Funding was given in three different funding schemes:
- 3 Research Award of 15,000 euro
- 3 Research Awards of 5,000 euro
- 8 Ringfenced research awards for early career researchers of 2,500 euro each
Stream A
Critical global citizenship for educational equity - the role of linguistic and cultural diversity in transitioning from primary to secondary education
Project Leader: Joana Duarte
Participating Researchers: Ton Gelmers; Robin Ulster; Natalie Shaw; Thomas Gitopoulos; Marcel Haagsma; James Denby.
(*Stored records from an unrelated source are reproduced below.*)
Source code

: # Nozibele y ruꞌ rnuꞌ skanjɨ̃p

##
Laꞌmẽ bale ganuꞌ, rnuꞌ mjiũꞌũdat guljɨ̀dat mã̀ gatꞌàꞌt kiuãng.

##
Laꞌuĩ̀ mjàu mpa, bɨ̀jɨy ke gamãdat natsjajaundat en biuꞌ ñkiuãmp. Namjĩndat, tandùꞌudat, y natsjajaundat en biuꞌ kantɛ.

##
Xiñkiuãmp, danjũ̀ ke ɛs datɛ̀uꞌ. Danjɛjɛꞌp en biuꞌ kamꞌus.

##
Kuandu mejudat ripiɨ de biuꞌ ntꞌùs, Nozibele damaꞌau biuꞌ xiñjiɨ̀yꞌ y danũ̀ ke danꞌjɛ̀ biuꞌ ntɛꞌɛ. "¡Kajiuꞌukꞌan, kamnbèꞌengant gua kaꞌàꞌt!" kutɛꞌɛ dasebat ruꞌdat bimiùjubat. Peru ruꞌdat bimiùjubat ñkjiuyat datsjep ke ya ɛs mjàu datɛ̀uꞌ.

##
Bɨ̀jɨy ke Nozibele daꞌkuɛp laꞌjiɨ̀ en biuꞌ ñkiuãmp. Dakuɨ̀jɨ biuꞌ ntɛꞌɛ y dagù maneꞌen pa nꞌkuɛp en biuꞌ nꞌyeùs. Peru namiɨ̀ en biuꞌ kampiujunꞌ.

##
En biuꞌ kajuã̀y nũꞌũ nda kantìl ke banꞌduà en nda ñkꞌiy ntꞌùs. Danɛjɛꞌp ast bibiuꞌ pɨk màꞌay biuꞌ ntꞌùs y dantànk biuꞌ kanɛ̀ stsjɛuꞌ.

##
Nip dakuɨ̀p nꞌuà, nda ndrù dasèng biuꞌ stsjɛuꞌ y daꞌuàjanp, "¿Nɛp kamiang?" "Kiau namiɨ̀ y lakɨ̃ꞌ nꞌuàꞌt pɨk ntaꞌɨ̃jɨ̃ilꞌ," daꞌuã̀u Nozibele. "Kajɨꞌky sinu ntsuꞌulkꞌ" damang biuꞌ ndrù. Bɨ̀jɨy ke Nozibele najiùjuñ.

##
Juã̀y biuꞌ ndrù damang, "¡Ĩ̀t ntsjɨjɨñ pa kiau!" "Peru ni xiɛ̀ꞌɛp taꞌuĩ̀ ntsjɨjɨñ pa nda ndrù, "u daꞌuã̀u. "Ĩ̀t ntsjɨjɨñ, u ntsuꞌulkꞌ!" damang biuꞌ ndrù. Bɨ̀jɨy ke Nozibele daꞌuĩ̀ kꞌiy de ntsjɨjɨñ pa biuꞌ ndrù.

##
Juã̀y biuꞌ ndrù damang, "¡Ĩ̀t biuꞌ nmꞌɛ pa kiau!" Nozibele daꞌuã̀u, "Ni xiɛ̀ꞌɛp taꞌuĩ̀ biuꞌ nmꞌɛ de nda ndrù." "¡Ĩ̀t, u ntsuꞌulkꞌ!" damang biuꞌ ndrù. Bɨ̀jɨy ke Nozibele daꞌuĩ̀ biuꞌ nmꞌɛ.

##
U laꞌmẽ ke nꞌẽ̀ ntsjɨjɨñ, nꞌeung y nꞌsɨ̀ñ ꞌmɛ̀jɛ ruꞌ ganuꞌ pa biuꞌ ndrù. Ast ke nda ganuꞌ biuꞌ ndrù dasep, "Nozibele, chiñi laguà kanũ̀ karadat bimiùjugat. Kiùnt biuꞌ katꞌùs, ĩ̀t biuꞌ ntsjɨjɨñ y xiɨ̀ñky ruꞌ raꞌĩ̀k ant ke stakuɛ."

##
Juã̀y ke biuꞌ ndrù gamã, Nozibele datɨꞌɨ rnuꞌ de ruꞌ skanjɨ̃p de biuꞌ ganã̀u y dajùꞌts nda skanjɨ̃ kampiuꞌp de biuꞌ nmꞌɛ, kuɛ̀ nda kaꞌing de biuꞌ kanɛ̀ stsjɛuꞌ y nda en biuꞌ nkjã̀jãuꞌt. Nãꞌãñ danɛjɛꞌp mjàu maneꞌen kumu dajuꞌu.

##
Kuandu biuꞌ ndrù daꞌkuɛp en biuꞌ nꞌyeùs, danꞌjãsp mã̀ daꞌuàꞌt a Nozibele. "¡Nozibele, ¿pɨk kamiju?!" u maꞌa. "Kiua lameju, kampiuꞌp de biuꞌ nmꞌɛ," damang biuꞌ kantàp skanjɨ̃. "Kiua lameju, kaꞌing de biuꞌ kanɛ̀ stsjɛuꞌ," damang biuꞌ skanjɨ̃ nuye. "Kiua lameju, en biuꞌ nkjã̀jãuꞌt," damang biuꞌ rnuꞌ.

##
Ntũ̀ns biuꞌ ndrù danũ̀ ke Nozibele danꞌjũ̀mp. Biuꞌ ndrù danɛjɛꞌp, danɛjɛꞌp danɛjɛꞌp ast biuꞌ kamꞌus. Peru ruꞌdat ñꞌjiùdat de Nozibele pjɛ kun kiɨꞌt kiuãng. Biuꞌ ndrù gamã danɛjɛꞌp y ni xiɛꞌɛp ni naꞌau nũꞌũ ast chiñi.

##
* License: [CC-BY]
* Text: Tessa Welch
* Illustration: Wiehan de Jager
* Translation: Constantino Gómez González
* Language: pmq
Educational inequity is a persistent challenge across the globe. Due to its relevance, access to ‘inclusive and equitable quality education’ was included as one of the Sustainable Development Goals (SDGs) ratified by the United Nations General Assembly. Inequities in education often become evident in the transition processes that provide students access to different school forms and academic tracks, the most significant being the transition from primary to secondary education. Drawing on a framework at the intersection between research on 1) structural inequalities inherent to educational systems, 2) the quality of teaching of linguistic and cultural diverse pupils and 3) issues relating to asymmetries in student assessment, the current project aims to develop and evaluate a Toolkit for critical global citizenship education, inclusion and equity in educational transitions (GlobalEquitEd), allowing (pre-service) teachers to acknowledge and draw upon their linguistically and culturally diverse pupils’ specific ‘funds of knowledge and of identity’ (Volman & ’t Gilde, 2020), following emancipatory and critical models of global citizenship education. We concretely wish to explore how engaging in forms of critical citizenship education (Andreotti, 2006) in combination with exploring approaches towards culturally (and linguistically) responsive pedagogies (e.g. Gay, 2000; Hollie, 2017) may affect the educational pathways of linguistic and culturally diverse pupils in their transition from primary to secondary education.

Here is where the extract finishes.